Reaching a certain level of success by your early twenties can be a dangerous thing. Many artists have buckled under the pressure of how best to follow their own act; others find their egos inflated. Not Matt Relton. The producer, best known by his alias Kidnap Kid, is grounded, determined, and it’s abundantly clear that he loves what he does.
His arrival on the scene in 2012 was cemented with his debut EP Alphaville, which features ‘Vehl’, the winner of the iTunes US ‘Best Electronic Song of 2012’. Since then, he’s been at the helm of the tidal wave of house music that has flooded the industry in recent years. What makes Kidnap Kid stand out from the crowd is his ability to fuse together unexpected influences, crafting a magnetic beat as effortlessly as he samples film noir vocals from old French movies.

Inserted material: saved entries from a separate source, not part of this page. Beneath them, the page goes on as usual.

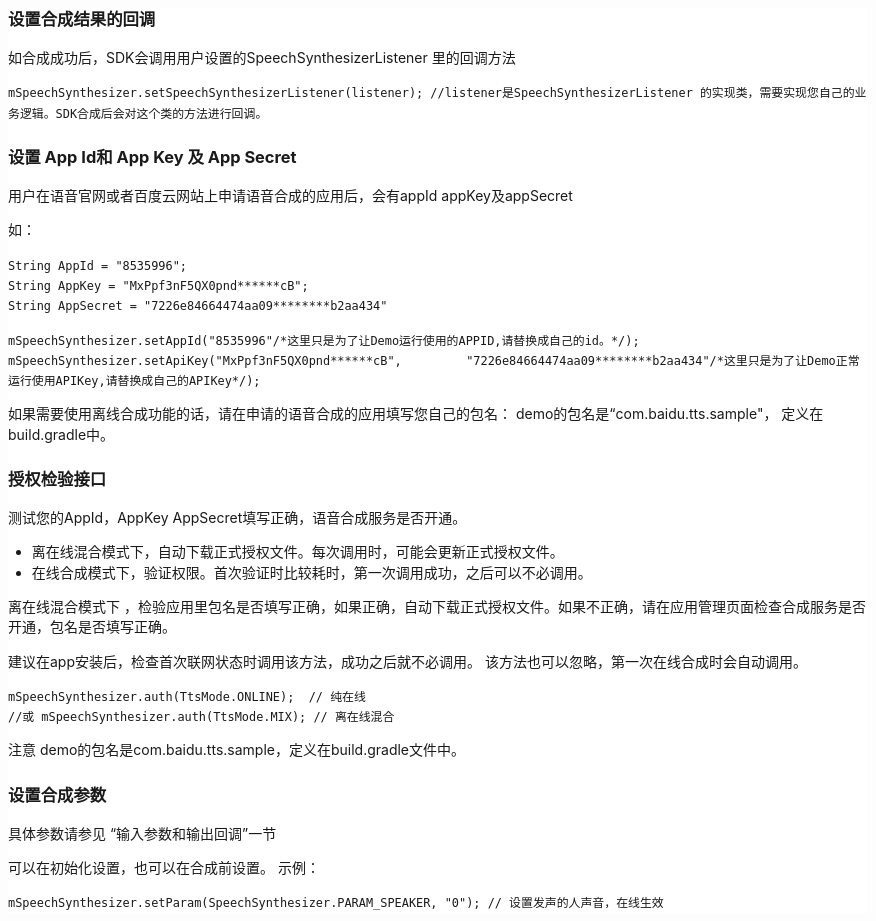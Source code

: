 ### 设置合成结果的回调

如合成成功后，SDK会调用用户设置的SpeechSynthesizerListener 里的回调方法

```
mSpeechSynthesizer.setSpeechSynthesizerListener(listener); //listener是SpeechSynthesizerListener 的实现类，需要实现您自己的业务逻辑。SDK合成后会对这个类的方法进行回调。

```

### 设置 App Id和 App Key 及 App Secret

用户在语音官网或者百度云网站上申请语音合成的应用后，会有appId appKey及appSecret

如：

```
String AppId = "8535996";
String AppKey = "MxPpf3nF5QX0pnd******cB";
String AppSecret = "7226e84664474aa09********b2aa434"

```

```
mSpeechSynthesizer.setAppId("8535996"/*这里只是为了让Demo运行使用的APPID,请替换成自己的id。*/);
mSpeechSynthesizer.setApiKey("MxPpf3nF5QX0pnd******cB",         "7226e84664474aa09********b2aa434"/*这里只是为了让Demo正常运行使用APIKey,请替换成自己的APIKey*/);

```

如果需要使用离线合成功能的话，请在申请的语音合成的应用填写您自己的包名： demo的包名是“com.baidu.tts.sample"， 定义在build.gradle中。

### 授权检验接口

测试您的AppId，AppKey AppSecret填写正确，语音合成服务是否开通。

*   离在线混合模式下，自动下载正式授权文件。每次调用时，可能会更新正式授权文件。
*   在线合成模式下，验证权限。首次验证时比较耗时，第一次调用成功，之后可以不必调用。

离在线混合模式下 ，检验应用里包名是否填写正确，如果正确，自动下载正式授权文件。如果不正确，请在应用管理页面检查合成服务是否开通，包名是否填写正确。

建议在app安装后，检查首次联网状态时调用该方法，成功之后就不必调用。 该方法也可以忽略，第一次在线合成时会自动调用。

```
mSpeechSynthesizer.auth(TtsMode.ONLINE);  // 纯在线
//或 mSpeechSynthesizer.auth(TtsMode.MIX); // 离在线混合

```

注意 demo的包名是com.baidu.tts.sample，定义在build.gradle文件中。

### 设置合成参数

具体参数请参见 “输入参数和输出回调”一节

可以在初始化设置，也可以在合成前设置。 示例：

```
mSpeechSynthesizer.setParam(SpeechSynthesizer.PARAM_SPEAKER, "0"); // 设置发声的人声音，在线生效

```
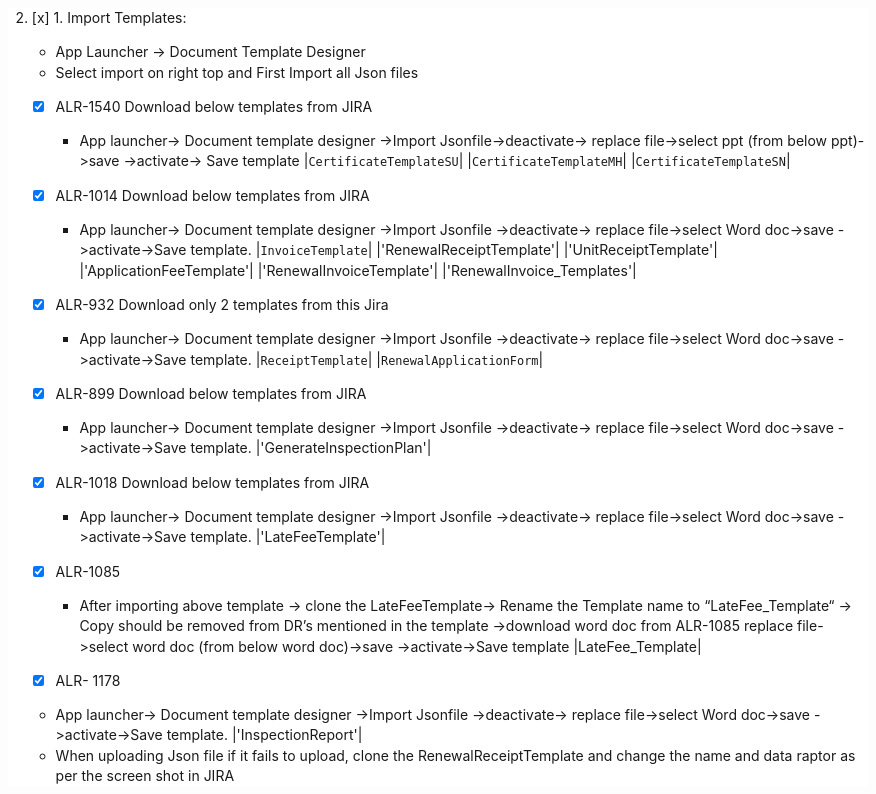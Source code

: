 2. [x] 1. Import Templates:
      - App Launcher -> Document Template Designer
      - Select import on right top and First Import all Json files 

      - [x] ALR-1540 Download below templates from JIRA
         - App launcher-> Document template designer ->Import Jsonfile->deactivate-> replace file->select ppt (from below ppt)->save ->activate-> Save template 
         |`CertificateTemplateSU`|
         |`CertificateTemplateMH`|
         |`CertificateTemplateSN`|

      - [x] ALR-1014 Download below templates from JIRA
         - App launcher-> Document template designer ->Import Jsonfile ->deactivate-> replace file->select Word doc->save ->activate->Save template.
         |`InvoiceTemplate`|
         |'RenewalReceiptTemplate'|
         |'UnitReceiptTemplate'|
         |'ApplicationFeeTemplate'|
         |'RenewalInvoiceTemplate'|
         |'RenewalInvoice_Templates'|

      - [x] ALR-932 Download only 2 templates from this Jira
         - App launcher-> Document template designer ->Import Jsonfile ->deactivate-> replace file->select Word doc->save ->activate->Save template.
        |`ReceiptTemplate`|
        |`RenewalApplicationForm`|

      - [x] ALR-899 Download below templates from JIRA
         - App launcher-> Document template designer ->Import Jsonfile ->deactivate-> replace file->select Word doc->save ->activate->Save template.
        |'GenerateInspectionPlan'|

      - [x] ALR-1018 Download below templates from JIRA
         - App launcher-> Document template designer ->Import Jsonfile ->deactivate-> replace file->select Word doc->save ->activate->Save template.
        |'LateFeeTemplate'|

      - [x] ALR-1085 
        - After importing above template -> clone the LateFeeTemplate-> Rename the Template name to “LateFee_Template“ → Copy should be removed from DR’s mentioned in the template →download word doc from ALR-1085  replace file->select word doc (from below word doc)->save ->activate->Save template
        |LateFee_Template|

      - [x] ALR- 1178 
      - App launcher-> Document template designer ->Import Jsonfile ->deactivate-> replace   file->select Word doc->save ->activate->Save template.
        |'InspectionReport'|
      - When uploading Json file if it fails to upload, clone the RenewalReceiptTemplate and change the name and data raptor as per the screen shot in JIRA
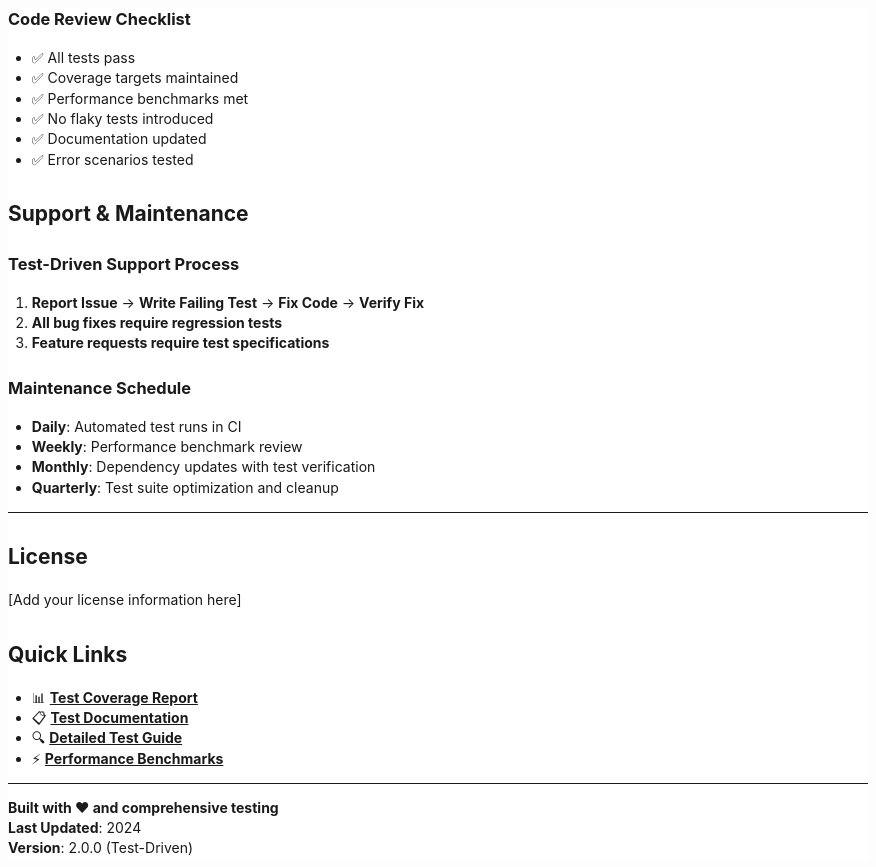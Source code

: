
 ```bash
```

### Code Review Checklist

- ✅ All tests pass
- ✅ Coverage targets maintained  
- ✅ Performance benchmarks met
- ✅ No flaky tests introduced
- ✅ Documentation updated
- ✅ Error scenarios tested

## Support & Maintenance

### Test-Driven Support Process

1. **Report Issue** → **Write Failing Test** → **Fix Code** → **Verify Fix**
2. **All bug fixes require regression tests**
3. **Feature requests require test specifications**

### Maintenance Schedule

- **Daily**: Automated test runs in CI
- **Weekly**: Performance benchmark review
- **Monthly**: Dependency updates with test verification  
- **Quarterly**: Test suite optimization and cleanup

---

## License

[Add your license information here]

## Quick Links

- 📊 **[Test Coverage Report](tests/coverage/index.html)**
- 📋 **[Test Documentation](tests/README.md)**  
- 🔍 **[Detailed Test Guide](tests/CLAUDE.md)**
- ⚡ **[Performance Benchmarks](tests/performance/)**

---

**Built with ❤️ and comprehensive testing**  
**Last Updated**: 2024  
**Version**: 2.0.0 (Test-Driven)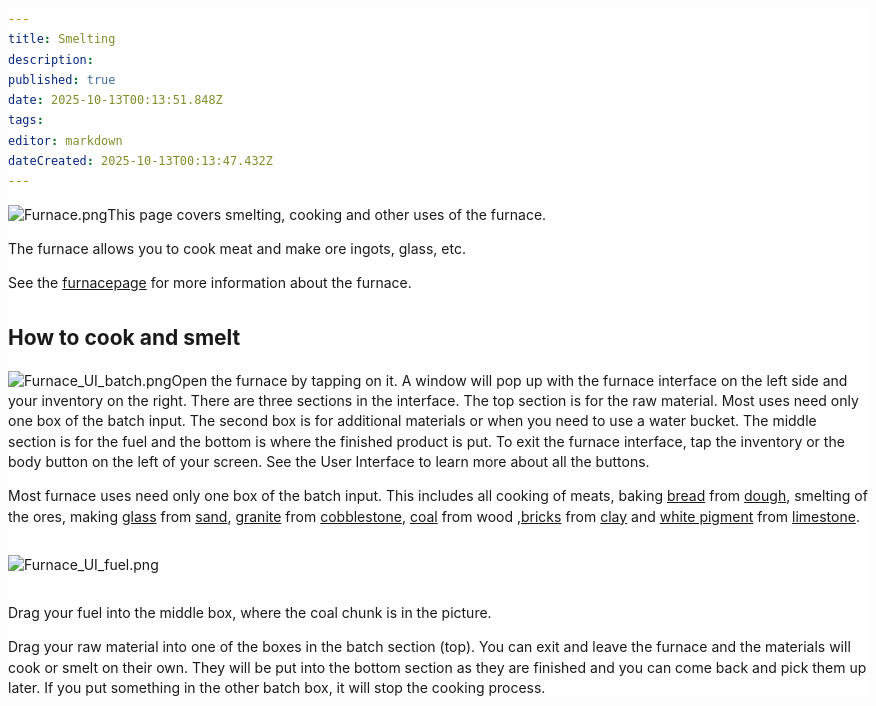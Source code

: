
 ```yaml
---
title: Smelting
description: 
published: true
date: 2025-10-13T00:13:51.848Z
tags: 
editor: markdown
dateCreated: 2025-10-13T00:13:47.432Z
---
```


![Furnace.png](Furnace.png "Furnace.png")This page covers smelting,
cooking and other uses of the furnace.

The furnace allows you to cook meat and make ore ingots, glass, etc. 

See the [furnacepage](furnace "wikilink") for more information about the
furnace.

## How to cook and smelt

![Furnace_UI_batch.png](Furnace_UI_batch.png
"Furnace_UI_batch.png")Open the furnace by tapping on it. A window will
pop up with the furnace interface on the left side and your inventory on
the right. There are three sections in the interface. The top section is
for the raw material. Most uses need only one box of the batch input.
The second box is for additional materials or when you need to use a
water bucket. The middle section is for the fuel and the bottom is where
the finished product is put. To exit the furnace interface, tap the
inventory or the body button on the left of your screen. See the User
Interface to learn more about all the buttons.

Most furnace uses need only one box of the batch input. This includes
all cooking of meats, baking [bread](bread "wikilink") from
[dough](dough "wikilink"), smelting of the ores, making
[glass](glass "wikilink") from [sand](sand "wikilink"),
[granite](granite "wikilink") from
[cobblestone](cobblestone "wikilink"), [coal](Recipaedia/Minerals/Coal_Chunk.md "wikilink")
from wood ,[bricks](Recipaedia/Items/Brick.md "wikilink") from [clay](clay "wikilink") and
[white pigment](White_Pigment "wikilink") from
[limestone](limestone "wikilink"). 

<div style=" overflow: hidden ">

![Furnace_UI_fuel.png](Furnace_UI_fuel.png "Furnace_UI_fuel.png")

</div>

Drag your fuel into the middle box, where the coal chunk is in the
picture.

Drag your raw material into one of the boxes in the batch section (top).
You can exit and leave the furnace and the materials will cook or smelt
on their own. They will be put into the bottom section as they are
finished and you can come back and pick them up later. If you put
something in the other batch box, it will stop the cooking process.
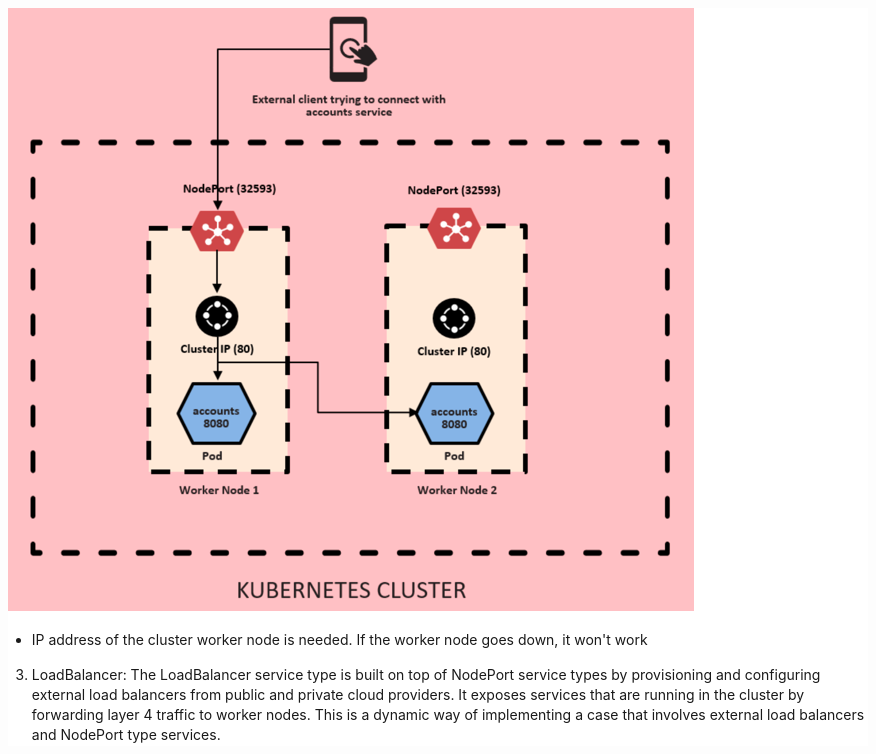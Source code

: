 ![NodePort](media/node-port-service-type.png)
   - IP address of the cluster worker node is needed. If the worker node goes down, it won't work
3. LoadBalancer: The LoadBalancer service type is built on top of NodePort service types by provisioning and configuring external load balancers from public and private cloud providers. It exposes services that are running in the cluster by forwarding layer 4 traffic to worker nodes. This is a dynamic way of implementing a case that involves external load balancers and NodePort type services.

His recent headline show at East London’s The Mangle fused all of these scattered influences into one, dropping thumping tribal numbers alongside his own stirring brand of house with ease and fluency. We caught up with Kidnap Kid ahead of his set to find out more about the journey so far.
Where does the name Kidnap Kid come from?
The short version of the story is, when I was a teenager, I accidentally faked my own kidnapping, and it went terribly wrong. There was like helicopters out looking for me and I ended up in court – I had to do like six month’s young offenders – because I wasted so much police time… It was a complete disaster. It was a really, really stupid thing I did.
How did you start working in music?
It was always the only thing I’ve ever done really. I was encouraged to play music around the house growing up, and my mum played loads of instruments and so it’s always been the focus in the back of my head. I was doing other things: studying – I went to university, not studying music – but the end goal was always to aim here. So it’s always been my life trajectory really.
What sort of stuff were you listening to around the house?
I think the stuff that I was listening to growing up was just whatever my dad had on, which is exactly what you’d expect really. The Beatles, R.E.M, that sort of stuff… Dad music. I love it all. But I was really into quite heavy rock and thrash growing up as a teenager, so that was the first thing I really fell in love with.
So how did that turn into electronic music? When did that shift?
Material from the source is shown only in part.